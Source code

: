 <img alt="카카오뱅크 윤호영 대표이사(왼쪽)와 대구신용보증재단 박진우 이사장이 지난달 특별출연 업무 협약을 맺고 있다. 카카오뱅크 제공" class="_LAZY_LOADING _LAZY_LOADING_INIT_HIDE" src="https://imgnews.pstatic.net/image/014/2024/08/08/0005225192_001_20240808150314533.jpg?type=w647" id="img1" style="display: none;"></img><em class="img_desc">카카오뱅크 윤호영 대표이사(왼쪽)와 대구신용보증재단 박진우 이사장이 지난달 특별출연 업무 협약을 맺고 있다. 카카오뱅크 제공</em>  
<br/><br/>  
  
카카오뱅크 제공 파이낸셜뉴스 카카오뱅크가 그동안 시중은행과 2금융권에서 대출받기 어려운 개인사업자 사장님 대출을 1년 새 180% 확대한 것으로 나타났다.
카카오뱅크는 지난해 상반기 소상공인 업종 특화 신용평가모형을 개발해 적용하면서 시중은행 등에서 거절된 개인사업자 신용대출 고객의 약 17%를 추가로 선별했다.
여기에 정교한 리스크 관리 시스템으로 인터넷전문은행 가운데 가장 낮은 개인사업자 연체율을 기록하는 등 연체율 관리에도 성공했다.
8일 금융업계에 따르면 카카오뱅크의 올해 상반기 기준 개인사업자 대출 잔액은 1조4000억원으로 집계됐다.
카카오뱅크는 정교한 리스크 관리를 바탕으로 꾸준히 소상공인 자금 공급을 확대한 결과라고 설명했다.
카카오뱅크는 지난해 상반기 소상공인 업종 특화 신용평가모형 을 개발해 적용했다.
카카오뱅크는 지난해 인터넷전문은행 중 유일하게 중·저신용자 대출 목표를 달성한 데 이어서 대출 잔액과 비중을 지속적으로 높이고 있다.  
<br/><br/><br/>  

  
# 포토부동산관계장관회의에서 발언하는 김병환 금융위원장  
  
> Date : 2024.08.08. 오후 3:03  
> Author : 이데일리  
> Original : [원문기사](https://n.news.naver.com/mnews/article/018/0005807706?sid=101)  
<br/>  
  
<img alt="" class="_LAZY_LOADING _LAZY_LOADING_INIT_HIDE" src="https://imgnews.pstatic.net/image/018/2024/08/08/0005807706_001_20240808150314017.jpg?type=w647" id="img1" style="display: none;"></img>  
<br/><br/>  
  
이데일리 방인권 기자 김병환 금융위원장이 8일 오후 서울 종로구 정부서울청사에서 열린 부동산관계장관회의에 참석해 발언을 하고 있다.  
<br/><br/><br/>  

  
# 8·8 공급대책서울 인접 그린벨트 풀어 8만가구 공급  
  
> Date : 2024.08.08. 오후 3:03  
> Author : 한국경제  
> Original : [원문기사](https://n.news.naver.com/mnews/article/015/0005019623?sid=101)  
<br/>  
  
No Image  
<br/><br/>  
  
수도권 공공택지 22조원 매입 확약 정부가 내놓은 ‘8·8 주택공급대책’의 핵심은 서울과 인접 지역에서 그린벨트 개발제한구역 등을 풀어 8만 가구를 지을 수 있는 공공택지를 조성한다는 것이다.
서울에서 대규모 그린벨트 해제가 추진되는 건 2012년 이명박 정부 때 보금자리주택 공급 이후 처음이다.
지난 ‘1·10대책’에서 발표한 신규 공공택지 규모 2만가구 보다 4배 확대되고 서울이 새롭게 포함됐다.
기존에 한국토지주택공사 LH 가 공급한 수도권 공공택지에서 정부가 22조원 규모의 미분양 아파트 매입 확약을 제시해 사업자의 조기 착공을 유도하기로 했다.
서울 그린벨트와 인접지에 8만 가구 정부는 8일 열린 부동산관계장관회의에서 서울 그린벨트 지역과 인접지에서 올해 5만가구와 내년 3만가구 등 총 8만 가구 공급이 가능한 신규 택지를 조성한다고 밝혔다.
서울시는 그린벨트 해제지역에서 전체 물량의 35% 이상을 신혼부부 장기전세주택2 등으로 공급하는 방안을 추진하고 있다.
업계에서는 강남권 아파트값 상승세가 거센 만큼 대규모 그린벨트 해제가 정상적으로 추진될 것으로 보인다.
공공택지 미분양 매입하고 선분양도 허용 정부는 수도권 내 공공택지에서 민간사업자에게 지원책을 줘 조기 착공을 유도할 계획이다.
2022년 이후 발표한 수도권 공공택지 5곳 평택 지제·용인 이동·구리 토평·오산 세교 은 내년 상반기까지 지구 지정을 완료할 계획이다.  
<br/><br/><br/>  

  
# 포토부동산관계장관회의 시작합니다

* * * * *

TASK GOAL
Once you have read the entries above, copy them out exactly as they were given.

YOUR RESPONSE
Source code

: <img alt="카카오뱅크 윤호영 대표이사(왼쪽)와 대구신용보증재단 박진우 이사장이 지난달 특별출연 업무 협약을 맺고 있다. 카카오뱅크 제공" class="_LAZY_LOADING _LAZY_LOADING_INIT_HIDE" src="https://imgnews.pstatic.net/image/014/2024/08/08/0005225192_001_20240808150314533.jpg?type=w647" id="img1" style="display: none;"></img><em class="img_desc">카카오뱅크 윤호영 대표이사(왼쪽)와 대구신용보증재단 박진우 이사장이 지난달 특별출연 업무 협약을 맺고 있다. 카카오뱅크 제공</em>  
<br/><br/>  
  
카카오뱅크 제공 파이낸셜뉴스 카카오뱅크가 그동안 시중은행과 2금융권에서 대출받기 어려운 개인사업자 사장님 대출을 1년 새 180% 확대한 것으로 나타났다.
카카오뱅크는 지난해 상반기 소상공인 업종 특화 신용평가모형을 개발해 적용하면서 시중은행 등에서 거절된 개인사업자 신용대출 고객의 약 17%를 추가로 선별했다.
여기에 정교한 리스크 관리 시스템으로 인터넷전문은행 가운데 가장 낮은 개인사업자 연체율을 기록하는 등 연체율 관리에도 성공했다.
8일 금융업계에 따르면 카카오뱅크의 올해 상반기 기준 개인사업자 대출 잔액은 1조4000억원으로 집계됐다.
카카오뱅크는 정교한 리스크 관리를 바탕으로 꾸준히 소상공인 자금 공급을 확대한 결과라고 설명했다.
카카오뱅크는 지난해 상반기 소상공인 업종 특화 신용평가모형 을 개발해 적용했다.
카카오뱅크는 지난해 인터넷전문은행 중 유일하게 중·저신용자 대출 목표를 달성한 데 이어서 대출 잔액과 비중을 지속적으로 높이고 있다.  
<br/><br/><br/>  

  
# 포토부동산관계장관회의에서 발언하는 김병환 금융위원장  
  
> Date : 2024.08.08. 오후 3:03  
> Author : 이데일리  
> Original : [원문기사](https://n.news.naver.com/mnews/article/018/0005807706?sid=101)  
<br/>  
  
<img alt="" class="_LAZY_LOADING _LAZY_LOADING_INIT_HIDE" src="https://imgnews.pstatic.net/image/018/2024/08/08/0005807706_001_20240808150314017.jpg?type=w647" id="img1" style="display: none;"></img>  
<br/><br/>  
  
이데일리 방인권 기자 김병환 금융위원장이 8일 오후 서울 종로구 정부서울청사에서 열린 부동산관계장관회의에 참석해 발언을 하고 있다.  
<br/><br/><br/>  

  
# 8·8 공급대책서울 인접 그린벨트 풀어 8만가구 공급  
  
> Date : 2024.08.08. 오후 3:03  
> Author : 한국경제  
> Original : [원문기사](https://n.news.naver.com/mnews/article/015/0005019623?sid=101)  
<br/>  
  
No Image  
<br/><br/>  
  
수도권 공공택지 22조원 매입 확약 정부가 내놓은 ‘8·8 주택공급대책’의 핵심은 서울과 인접 지역에서 그린벨트 개발제한구역 등을 풀어 8만 가구를 지을 수 있는 공공택지를 조성한다는 것이다.
서울에서 대규모 그린벨트 해제가 추진되는 건 2012년 이명박 정부 때 보금자리주택 공급 이후 처음이다.
지난 ‘1·10대책’에서 발표한 신규 공공택지 규모 2만가구 보다 4배 확대되고 서울이 새롭게 포함됐다.
기존에 한국토지주택공사 LH 가 공급한 수도권 공공택지에서 정부가 22조원 규모의 미분양 아파트 매입 확약을 제시해 사업자의 조기 착공을 유도하기로 했다.
서울 그린벨트와 인접지에 8만 가구 정부는 8일 열린 부동산관계장관회의에서 서울 그린벨트 지역과 인접지에서 올해 5만가구와 내년 3만가구 등 총 8만 가구 공급이 가능한 신규 택지를 조성한다고 밝혔다.
서울시는 그린벨트 해제지역에서 전체 물량의 35% 이상을 신혼부부 장기전세주택2 등으로 공급하는 방안을 추진하고 있다.
업계에서는 강남권 아파트값 상승세가 거센 만큼 대규모 그린벨트 해제가 정상적으로 추진될 것으로 보인다.
공공택지 미분양 매입하고 선분양도 허용 정부는 수도권 내 공공택지에서 민간사업자에게 지원책을 줘 조기 착공을 유도할 계획이다.
2022년 이후 발표한 수도권 공공택지 5곳 평택 지제·용인 이동·구리 토평·오산 세교 은 내년 상반기까지 지구 지정을 완료할 계획이다.  
<br/><br/><br/>  

  
# 포토부동산관계장관회의 시작합니다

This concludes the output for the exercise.